Citing the threat of higher interest rates and likely death of bank merger discussions, National Bank Financial is downgrading the banks to an underweight.

Clément Gignac, the bank’s chief strategist says, says in a new report that it is cutting its rating on the banks for the first time in four years.

The downgrade is based largely on the anticipation of a rising rate environment and the effect this will have on earnings. “Though strong fundamentals (excess capital) and potential dividend increases should limit the downside of bank stock prices, the coming withdrawal of liquidity by G-7 central banks will likely make revenue from capital markets more erratic,” Gignac says, noting that capital market operations account for 20% to 35% of bank revenues.

“If the past is any guide, the upcoming tightening phase could prompt Wall Street analysts to revise down their outlook for U.S. bank earnings over the coming quarters,” Gignac says. “We are concerned that any pullback in U.S. bank stocks could have a domino effect on Canadian banks, given the strong historical correlation. In addition, any decline of housing prices resulting from higher mortgage rates in the hot U.K., U.S. and Australian real estate markets could hurt bank stocks, as investors worldwide become nervous about their positions in banking.”

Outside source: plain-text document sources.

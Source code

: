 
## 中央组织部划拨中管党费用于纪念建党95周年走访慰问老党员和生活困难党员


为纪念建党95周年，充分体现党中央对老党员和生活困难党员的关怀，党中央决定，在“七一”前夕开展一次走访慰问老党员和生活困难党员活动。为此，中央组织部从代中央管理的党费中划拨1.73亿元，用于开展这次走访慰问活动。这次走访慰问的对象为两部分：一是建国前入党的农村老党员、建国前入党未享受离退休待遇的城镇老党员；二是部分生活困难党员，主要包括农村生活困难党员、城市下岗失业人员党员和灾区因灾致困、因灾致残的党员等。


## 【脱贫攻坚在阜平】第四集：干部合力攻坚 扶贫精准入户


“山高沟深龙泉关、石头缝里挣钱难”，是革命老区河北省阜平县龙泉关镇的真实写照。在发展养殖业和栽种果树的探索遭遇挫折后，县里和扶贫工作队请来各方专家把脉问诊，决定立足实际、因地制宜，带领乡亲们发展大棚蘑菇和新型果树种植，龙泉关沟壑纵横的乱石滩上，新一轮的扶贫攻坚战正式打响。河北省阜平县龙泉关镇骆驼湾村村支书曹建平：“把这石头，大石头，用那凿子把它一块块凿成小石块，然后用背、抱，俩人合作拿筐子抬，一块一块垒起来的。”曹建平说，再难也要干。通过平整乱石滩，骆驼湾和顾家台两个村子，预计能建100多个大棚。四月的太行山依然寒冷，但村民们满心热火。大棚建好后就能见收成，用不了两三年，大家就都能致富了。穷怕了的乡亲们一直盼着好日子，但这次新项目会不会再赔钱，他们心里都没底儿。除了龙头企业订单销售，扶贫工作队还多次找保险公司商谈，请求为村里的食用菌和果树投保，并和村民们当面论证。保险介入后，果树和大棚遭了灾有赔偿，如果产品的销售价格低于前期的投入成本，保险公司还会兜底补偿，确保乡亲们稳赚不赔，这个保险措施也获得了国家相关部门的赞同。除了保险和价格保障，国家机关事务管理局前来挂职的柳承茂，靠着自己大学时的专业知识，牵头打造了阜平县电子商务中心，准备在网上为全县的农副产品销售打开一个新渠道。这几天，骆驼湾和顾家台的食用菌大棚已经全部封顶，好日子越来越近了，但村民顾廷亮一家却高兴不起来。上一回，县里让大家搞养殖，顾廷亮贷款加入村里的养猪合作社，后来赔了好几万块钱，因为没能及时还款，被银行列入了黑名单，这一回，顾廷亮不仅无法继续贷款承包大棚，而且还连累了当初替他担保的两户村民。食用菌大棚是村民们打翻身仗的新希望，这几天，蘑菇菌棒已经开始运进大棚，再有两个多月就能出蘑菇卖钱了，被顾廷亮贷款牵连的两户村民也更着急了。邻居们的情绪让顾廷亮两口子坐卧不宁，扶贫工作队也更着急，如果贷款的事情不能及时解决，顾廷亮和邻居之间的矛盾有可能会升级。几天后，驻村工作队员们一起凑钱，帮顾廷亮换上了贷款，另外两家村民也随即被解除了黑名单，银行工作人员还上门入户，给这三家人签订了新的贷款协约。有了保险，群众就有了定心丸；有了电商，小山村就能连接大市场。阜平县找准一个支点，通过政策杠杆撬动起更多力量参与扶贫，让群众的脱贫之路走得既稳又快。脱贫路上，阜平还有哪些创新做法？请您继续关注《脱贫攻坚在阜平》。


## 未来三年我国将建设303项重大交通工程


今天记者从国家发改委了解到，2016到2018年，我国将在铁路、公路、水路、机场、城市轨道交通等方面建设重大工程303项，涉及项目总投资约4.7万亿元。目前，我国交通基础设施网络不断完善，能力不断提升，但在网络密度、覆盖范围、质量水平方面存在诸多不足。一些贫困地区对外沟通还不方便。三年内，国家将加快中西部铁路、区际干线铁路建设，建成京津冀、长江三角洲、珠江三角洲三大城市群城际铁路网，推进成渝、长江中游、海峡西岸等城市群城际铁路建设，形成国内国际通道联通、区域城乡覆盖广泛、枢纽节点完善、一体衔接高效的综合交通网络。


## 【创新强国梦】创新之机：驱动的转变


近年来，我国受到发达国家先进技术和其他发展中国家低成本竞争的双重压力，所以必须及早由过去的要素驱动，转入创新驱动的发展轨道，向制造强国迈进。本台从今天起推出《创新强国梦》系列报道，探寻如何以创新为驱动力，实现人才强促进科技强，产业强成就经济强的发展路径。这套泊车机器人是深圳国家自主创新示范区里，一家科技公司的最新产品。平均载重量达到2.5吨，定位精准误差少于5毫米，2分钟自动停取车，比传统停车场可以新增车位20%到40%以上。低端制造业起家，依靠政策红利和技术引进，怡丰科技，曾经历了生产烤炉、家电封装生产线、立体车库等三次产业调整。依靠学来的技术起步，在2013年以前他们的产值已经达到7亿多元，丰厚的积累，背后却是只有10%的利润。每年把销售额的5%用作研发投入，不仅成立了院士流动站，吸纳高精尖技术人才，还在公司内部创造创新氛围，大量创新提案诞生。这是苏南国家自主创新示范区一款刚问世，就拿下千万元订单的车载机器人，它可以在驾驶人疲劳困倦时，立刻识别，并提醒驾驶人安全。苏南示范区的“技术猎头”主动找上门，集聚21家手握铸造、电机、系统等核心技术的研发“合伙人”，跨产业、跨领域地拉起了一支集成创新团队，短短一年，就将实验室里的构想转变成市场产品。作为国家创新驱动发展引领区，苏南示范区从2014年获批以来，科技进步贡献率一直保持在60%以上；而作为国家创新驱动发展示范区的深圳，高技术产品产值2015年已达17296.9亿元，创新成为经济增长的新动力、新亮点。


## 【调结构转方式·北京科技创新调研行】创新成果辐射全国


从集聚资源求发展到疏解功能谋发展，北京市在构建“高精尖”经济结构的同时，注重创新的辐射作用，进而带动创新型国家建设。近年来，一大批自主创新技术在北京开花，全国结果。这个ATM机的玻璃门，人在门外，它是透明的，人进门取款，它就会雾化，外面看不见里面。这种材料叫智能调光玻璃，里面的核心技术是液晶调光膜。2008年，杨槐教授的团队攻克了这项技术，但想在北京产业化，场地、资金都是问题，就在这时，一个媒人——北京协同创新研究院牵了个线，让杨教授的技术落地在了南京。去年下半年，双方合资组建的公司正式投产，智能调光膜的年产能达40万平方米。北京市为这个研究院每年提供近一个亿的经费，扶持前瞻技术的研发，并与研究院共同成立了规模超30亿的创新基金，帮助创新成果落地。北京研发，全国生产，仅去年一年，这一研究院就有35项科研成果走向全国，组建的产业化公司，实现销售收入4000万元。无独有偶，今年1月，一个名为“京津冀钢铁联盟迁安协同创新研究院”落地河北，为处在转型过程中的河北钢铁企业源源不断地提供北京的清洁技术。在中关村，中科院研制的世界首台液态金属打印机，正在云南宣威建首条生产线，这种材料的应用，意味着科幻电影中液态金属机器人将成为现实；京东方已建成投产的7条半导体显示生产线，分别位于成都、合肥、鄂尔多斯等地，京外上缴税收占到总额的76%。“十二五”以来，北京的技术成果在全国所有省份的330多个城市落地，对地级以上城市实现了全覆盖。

Gignac also suggests that bank earnings leverage is shrinking as credit quality has improved. “Loan loss provisions have declined nearly $2 billion from their peak of early 2002 — a reduction equal to the increase in pre-tax earnings. With provisions probably near a bottom, earnings will lose leverage in the coming quarters and are likely to return to single-digit growth at best.”

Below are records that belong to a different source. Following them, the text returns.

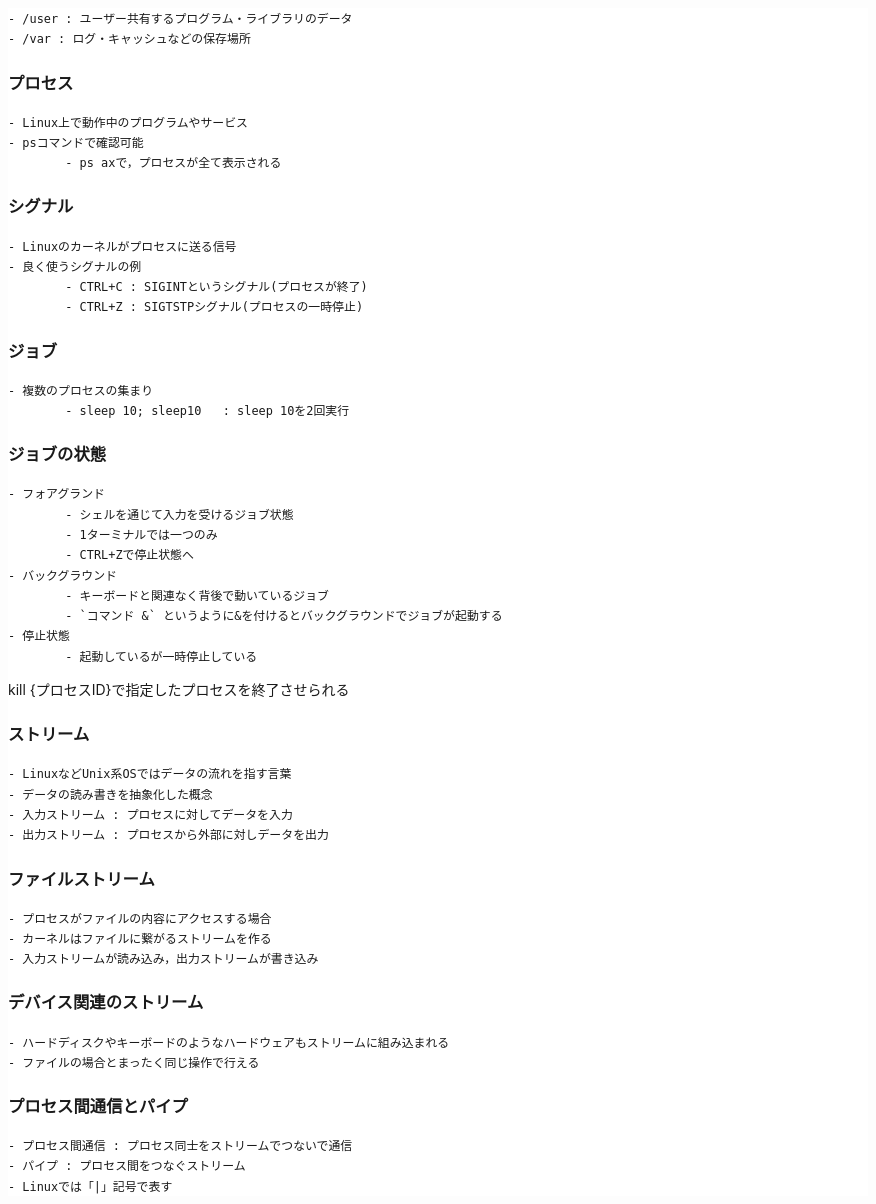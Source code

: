     - /user : ユーザー共有するプログラム・ライブラリのデータ
    - /var : ログ・キャッシュなどの保存場所

### プロセス
    - Linux上で動作中のプログラムやサービス
    - psコマンドで確認可能
            - ps axで，プロセスが全て表示される

### シグナル
    - Linuxのカーネルがプロセスに送る信号
    - 良く使うシグナルの例
            - CTRL+C : SIGINTというシグナル(プロセスが終了)
            - CTRL+Z : SIGTSTPシグナル(プロセスの一時停止)

### ジョブ
    - 複数のプロセスの集まり
            - sleep 10; sleep10   : sleep 10を2回実行
### ジョブの状態
    - フォアグランド
            - シェルを通じて入力を受けるジョブ状態
            - 1ターミナルでは一つのみ
            - CTRL+Zで停止状態へ
    - バックグラウンド
            - キーボードと関連なく背後で動いているジョブ
            - `コマンド &` というように&を付けるとバックグラウンドでジョブが起動する
    - 停止状態
            - 起動しているが一時停止している

kill {プロセスID}で指定したプロセスを終了させられる<br>

### ストリーム
    - LinuxなどUnix系OSではデータの流れを指す言葉
    - データの読み書きを抽象化した概念
    - 入力ストリーム : プロセスに対してデータを入力
    - 出力ストリーム : プロセスから外部に対しデータを出力

### ファイルストリーム
    - プロセスがファイルの内容にアクセスする場合
    - カーネルはファイルに繋がるストリームを作る
    - 入力ストリームが読み込み，出力ストリームが書き込み

### デバイス関連のストリーム
    - ハードディスクやキーボードのようなハードウェアもストリームに組み込まれる
    - ファイルの場合とまったく同じ操作で行える

### プロセス間通信とパイプ
    - プロセス間通信 : プロセス同士をストリームでつないで通信
    - パイプ : プロセス間をつなぐストリーム
    - Linuxでは「|」記号で表す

One of the few reasons for holding bank stocks even as these conditions have become clear to most investors over the past couple of months — bank mergers — was probably eliminated with last night’s elections results. “The major reason to hold off underweighting Canadian banks earlier this year was the possibility of P/E expansions associated with industry consolidation,” Gignac says. However, the minority government makes mergers unlikely, he predicts.

“For the first time since early 2000, we are reducing our recommendation on banking stocks to an underweighted position,” Gignac says, noting that the stocks have had a good run. “We feel it is legitimate to do so, since Canadian banks have returned 15% annually over the past four years compared to minus 3% for the S&P/TSX.”